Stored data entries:
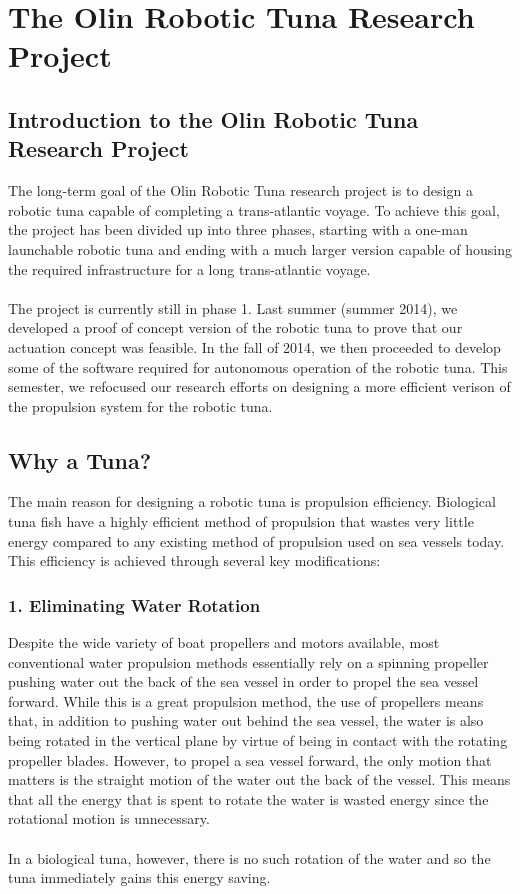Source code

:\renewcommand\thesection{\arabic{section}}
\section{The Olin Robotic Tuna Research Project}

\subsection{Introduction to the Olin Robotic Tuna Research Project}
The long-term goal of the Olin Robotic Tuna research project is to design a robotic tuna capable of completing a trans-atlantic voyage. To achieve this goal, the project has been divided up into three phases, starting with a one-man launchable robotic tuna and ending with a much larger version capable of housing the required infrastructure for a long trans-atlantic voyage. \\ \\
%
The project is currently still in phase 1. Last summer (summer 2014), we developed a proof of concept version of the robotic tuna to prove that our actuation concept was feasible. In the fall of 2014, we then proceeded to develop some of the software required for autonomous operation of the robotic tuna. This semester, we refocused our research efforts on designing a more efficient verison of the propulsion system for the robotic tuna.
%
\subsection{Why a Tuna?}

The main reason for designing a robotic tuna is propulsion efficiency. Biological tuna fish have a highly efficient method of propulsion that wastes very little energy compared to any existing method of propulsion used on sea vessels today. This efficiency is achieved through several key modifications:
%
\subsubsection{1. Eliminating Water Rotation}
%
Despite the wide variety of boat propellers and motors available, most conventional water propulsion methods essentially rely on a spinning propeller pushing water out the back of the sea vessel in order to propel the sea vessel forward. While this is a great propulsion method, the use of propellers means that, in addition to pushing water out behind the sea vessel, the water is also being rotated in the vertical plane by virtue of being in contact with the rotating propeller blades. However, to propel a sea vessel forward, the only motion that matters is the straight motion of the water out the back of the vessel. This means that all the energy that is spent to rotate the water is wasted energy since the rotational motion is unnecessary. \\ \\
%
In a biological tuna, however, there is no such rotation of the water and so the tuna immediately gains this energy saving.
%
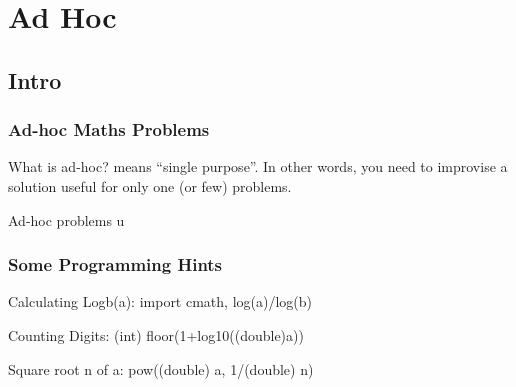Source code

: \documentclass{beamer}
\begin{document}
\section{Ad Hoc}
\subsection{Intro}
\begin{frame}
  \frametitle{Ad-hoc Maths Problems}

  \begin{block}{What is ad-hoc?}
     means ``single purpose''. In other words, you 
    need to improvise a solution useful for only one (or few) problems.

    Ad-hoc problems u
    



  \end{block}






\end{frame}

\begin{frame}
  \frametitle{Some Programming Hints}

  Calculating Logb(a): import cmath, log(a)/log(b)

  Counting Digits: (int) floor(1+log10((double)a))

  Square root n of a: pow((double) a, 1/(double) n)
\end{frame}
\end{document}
--
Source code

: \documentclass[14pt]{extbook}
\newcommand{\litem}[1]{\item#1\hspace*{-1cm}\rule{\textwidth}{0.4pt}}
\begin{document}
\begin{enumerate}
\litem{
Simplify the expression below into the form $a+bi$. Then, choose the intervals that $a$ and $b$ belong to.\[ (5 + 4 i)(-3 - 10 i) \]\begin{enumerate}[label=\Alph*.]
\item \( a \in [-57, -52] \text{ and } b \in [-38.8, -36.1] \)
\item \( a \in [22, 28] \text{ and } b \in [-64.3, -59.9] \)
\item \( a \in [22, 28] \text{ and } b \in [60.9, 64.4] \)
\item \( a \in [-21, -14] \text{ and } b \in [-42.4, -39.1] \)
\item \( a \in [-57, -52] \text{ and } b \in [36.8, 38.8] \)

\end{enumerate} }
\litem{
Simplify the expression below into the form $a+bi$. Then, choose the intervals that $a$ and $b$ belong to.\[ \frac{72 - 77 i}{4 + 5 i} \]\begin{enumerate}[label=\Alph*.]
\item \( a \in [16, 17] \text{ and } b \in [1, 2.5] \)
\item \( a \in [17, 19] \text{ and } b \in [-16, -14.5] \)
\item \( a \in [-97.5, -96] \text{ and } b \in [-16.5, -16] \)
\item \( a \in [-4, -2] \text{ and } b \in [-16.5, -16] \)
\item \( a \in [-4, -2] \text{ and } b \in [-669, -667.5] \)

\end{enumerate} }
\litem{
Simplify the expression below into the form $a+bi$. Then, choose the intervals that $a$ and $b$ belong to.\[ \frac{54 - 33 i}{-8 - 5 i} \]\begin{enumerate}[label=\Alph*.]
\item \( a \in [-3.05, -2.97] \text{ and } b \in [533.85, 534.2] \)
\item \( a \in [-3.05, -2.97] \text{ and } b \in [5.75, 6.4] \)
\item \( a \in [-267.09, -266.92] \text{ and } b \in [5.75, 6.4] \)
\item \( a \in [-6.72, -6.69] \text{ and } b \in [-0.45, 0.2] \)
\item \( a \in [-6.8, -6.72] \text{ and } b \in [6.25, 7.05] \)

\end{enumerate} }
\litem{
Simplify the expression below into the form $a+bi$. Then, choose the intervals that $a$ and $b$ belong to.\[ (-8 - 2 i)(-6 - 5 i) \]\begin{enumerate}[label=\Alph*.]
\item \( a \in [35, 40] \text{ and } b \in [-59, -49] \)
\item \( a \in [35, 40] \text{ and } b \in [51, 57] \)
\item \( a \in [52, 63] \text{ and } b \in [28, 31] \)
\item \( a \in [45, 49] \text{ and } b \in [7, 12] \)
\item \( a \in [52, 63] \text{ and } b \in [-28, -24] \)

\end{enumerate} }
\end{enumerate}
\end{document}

> [TASK BRIEF]: Whenever the string "Alph" shows up in a line of the records, copy that line.

> [YOUR SOLUTION]:
Simplify the expression below into the form $a+bi$. Then, choose the intervals that $a$ and $b$ belong to.\[ (5 + 4 i)(-3 - 10 i) \]\begin{enumerate}[label=\Alph*.]
Simplify the expression below into the form $a+bi$. Then, choose the intervals that $a$ and $b$ belong to.\[ \frac{72 - 77 i}{4 + 5 i} \]\begin{enumerate}[label=\Alph*.]
Simplify the expression below into the form $a+bi$. Then, choose the intervals that $a$ and $b$ belong to.\[ \frac{54 - 33 i}{-8 - 5 i} \]\begin{enumerate}[label=\Alph*.]
Simplify the expression below into the form $a+bi$. Then, choose the intervals that $a$ and $b$ belong to.\[ (-8 - 2 i)(-6 - 5 i) \]\begin{enumerate}[label=\Alph*.]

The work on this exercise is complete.